Artesia Real Estate of Austin, Texas, bought Mallard Lake Apartments in Greensboro. The seller was an LLC managed by Robert Canham, president of Sunchase American of Greensboro, which also manages the community.
Artesia principal Colin Brothers told Triad Business Journal that 3 Points Property of Raleigh will take over management of the 336-unit development at 2905 Cottage Place, just northeast of Greensboro Science Center off Lawndale Drive, in mid-December. The apartments are only a few minutes from various retailers on the Battleground Avenue corridor…
Brothers told TBJ that renovations would begin soon, starting with exterior improvements. Interiors will be upgraded units become available. Brothers said plans are still under development. He said various subcontractors would be hired. The community has two pools and a clubhouse.
…Alexander has settled on 217 apartment units in three buildings, leaving the first floor of a four-story building near the corner of Fairview and Ninth for retail and restaurant space. He said the remaining three floors of that building, plus all seven floors of an adjoining building, will become storage space…

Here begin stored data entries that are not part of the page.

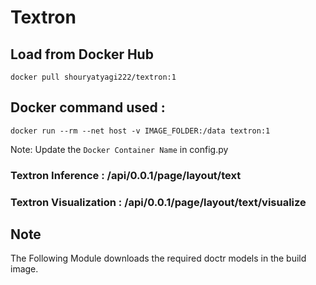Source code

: # Textron

## Load from Docker Hub
```
docker pull shouryatyagi222/textron:1
```
## Docker command used :
```
docker run --rm --net host -v IMAGE_FOLDER:/data textron:1
```
Note: Update the `Docker Container Name` in config.py
### Textron Inference : /api/0.0.1/page/layout/text
### Textron Visualization : /api/0.0.1/page/layout/text/visualize

## Note
The Following Module downloads the required doctr models in the build image.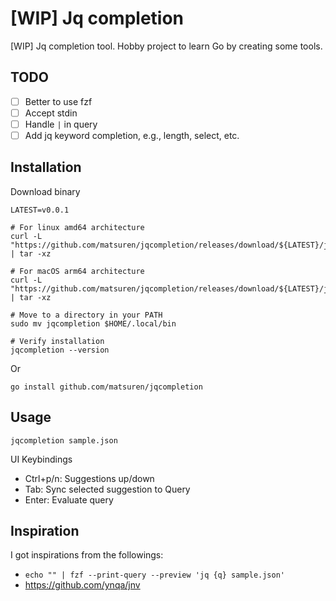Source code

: # [WIP] Jq completion

[WIP] Jq completion tool.
Hobby project to learn Go by creating some tools.

## TODO
- [ ] Better to use fzf
- [ ] Accept stdin
- [ ] Handle `|` in query
- [ ] Add jq keyword completion, e.g., length, select, etc.

## Installation

Download binary
```
LATEST=v0.0.1

# For linux amd64 architecture
curl -L "https://github.com/matsuren/jqcompletion/releases/download/${LATEST}/jqcompletion_${LATEST#v}_linux_amd64.tar.gz" | tar -xz

# For macOS arm64 architecture
curl -L "https://github.com/matsuren/jqcompletion/releases/download/${LATEST}/jqcompletion_${LATEST#v}_darwin_arm64.tar.gz" | tar -xz

# Move to a directory in your PATH
sudo mv jqcompletion $HOME/.local/bin

# Verify installation
jqcompletion --version
```

Or
```
go install github.com/matsuren/jqcompletion
```

## Usage

```
jqcompletion sample.json
```

UI Keybindings
- Ctrl+p/n: Suggestions up/down
- Tab: Sync selected suggestion to Query
- Enter: Evaluate query

## Inspiration

I got inspirations from the followings:

- `echo "" | fzf --print-query --preview 'jq {q} sample.json'`
- https://github.com/ynqa/jnv
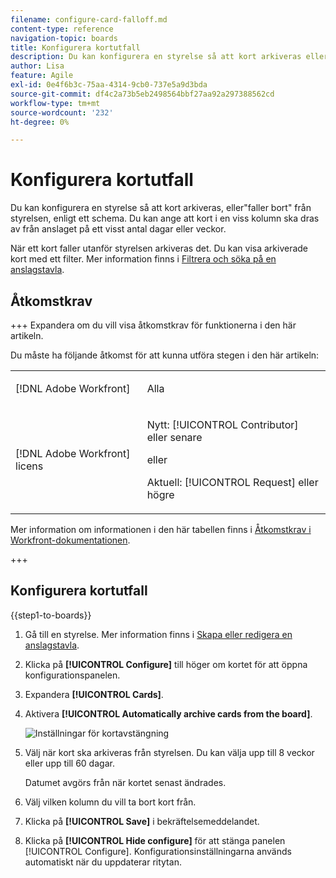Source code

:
 ```yaml
---
filename: configure-card-falloff.md
content-type: reference
navigation-topic: boards
title: Konfigurera kortutfall
description: Du kan konfigurera en styrelse så att kort arkiveras eller faller bort från styrelsen enligt ett schema.
author: Lisa
feature: Agile
exl-id: 0e4f6b3c-75aa-4314-9cb0-737e5a9d3bda
source-git-commit: df4c2a73b5eb2498564bbf27aa92a297388562cd
workflow-type: tm+mt
source-wordcount: '232'
ht-degree: 0%

---
```


# Konfigurera kortutfall

Du kan konfigurera en styrelse så att kort arkiveras, eller&quot;faller bort&quot; från styrelsen, enligt ett schema. Du kan ange att kort i en viss kolumn ska dras av från anslaget på ett visst antal dagar eller veckor.

När ett kort faller utanför styrelsen arkiveras det. Du kan visa arkiverade kort med ett filter. Mer information finns i [Filtrera och söka på en anslagstavla](/help/quicksilver/agile/get-started-with-boards/filter-search-in-board.md).

## Åtkomstkrav

+++ Expandera om du vill visa åtkomstkrav för funktionerna i den här artikeln.

Du måste ha följande åtkomst för att kunna utföra stegen i den här artikeln:

<table style="table-layout:auto"> 
 <col> 
 <col> 
 <tbody> 
  <tr> 
   <td role="rowheader">[!DNL Adobe Workfront]</td> 
   <td> <p>Alla</p> </td> 
  </tr> 
  <tr> 
   <td role="rowheader">[!DNL Adobe Workfront] licens</td> 
   <td> 
   <p>Nytt: [!UICONTROL Contributor] eller senare</p> 
   <p>eller</p>
   <p>Aktuell: [!UICONTROL Request] eller högre</p>
   </td> 
  </tr> 
 </tbody> 
</table>

Mer information om informationen i den här tabellen finns i [Åtkomstkrav i Workfront-dokumentationen](/help/quicksilver/administration-and-setup/add-users/access-levels-and-object-permissions/access-level-requirements-in-documentation.md).

+++

## Konfigurera kortutfall

{{step1-to-boards}}

1. Gå till en styrelse. Mer information finns i [Skapa eller redigera en anslagstavla](../../agile/get-started-with-boards/create-edit-board.md).
1. Klicka på **[!UICONTROL Configure]** till höger om kortet för att öppna konfigurationspanelen.
1. Expandera **[!UICONTROL Cards]**.
1. Aktivera **[!UICONTROL Automatically archive cards from the board]**.

   ![Inställningar för kortavstängning](assets/card-falloff-switch.png)

1. Välj när kort ska arkiveras från styrelsen. Du kan välja upp till 8 veckor eller upp till 60 dagar.

   Datumet avgörs från när kortet senast ändrades.

1. Välj vilken kolumn du vill ta bort kort från.
1. Klicka på **[!UICONTROL Save]** i bekräftelsemeddelandet.
1. Klicka på **[!UICONTROL Hide configure]** för att stänga panelen [!UICONTROL Configure]. Konfigurationsinställningarna används automatiskt när du uppdaterar ritytan.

…plans call for the approximately 100,000 square feet of retail and storage space to be complete by June. He said the apartments, which make up the remainder of the approximately 470,000-square-foot project, are scheduled to be finished in August 2020.
According to a recent filing with the NC Department of Environmental Quality there are plans to build a 238-unit apartment community adjacent to one of the Triad’s premier golf facilities. From the Triad Business Journal:
Koury Corp. is eyeing a 238-unit apartment complex in Grandover, according to a permit application filed with the N.C. Department of Environmental Quality…
The proposed complex would consist of five buildings with a mix of one-, two- and three-bedroom layouts. The buildings also would have eight garages and 455 parking spaces…
Koury is proposing that the five-building complex go on the western side of the fairway, which would place it between the fairway and Koury’s planned Grandover Village shopping center, divided by the new Grandover Village Road.
Facing a shortage of beds for its growing student population, North Carolina A&T University is planning to buy a portion of Campus Evolution Villages. Here are some details from a Greensboro News & Record article about the deal:
Specifically, A&T expects to purchase nine three-story buildings that can house 360 students. The university has leased these apartments for each of the past two years — and was planning to do so again this fall — because of a shortage of campus housing.
A&T officials declined to disclose a purchase price because the deal is still being negotiated and isn’t expected to close until June…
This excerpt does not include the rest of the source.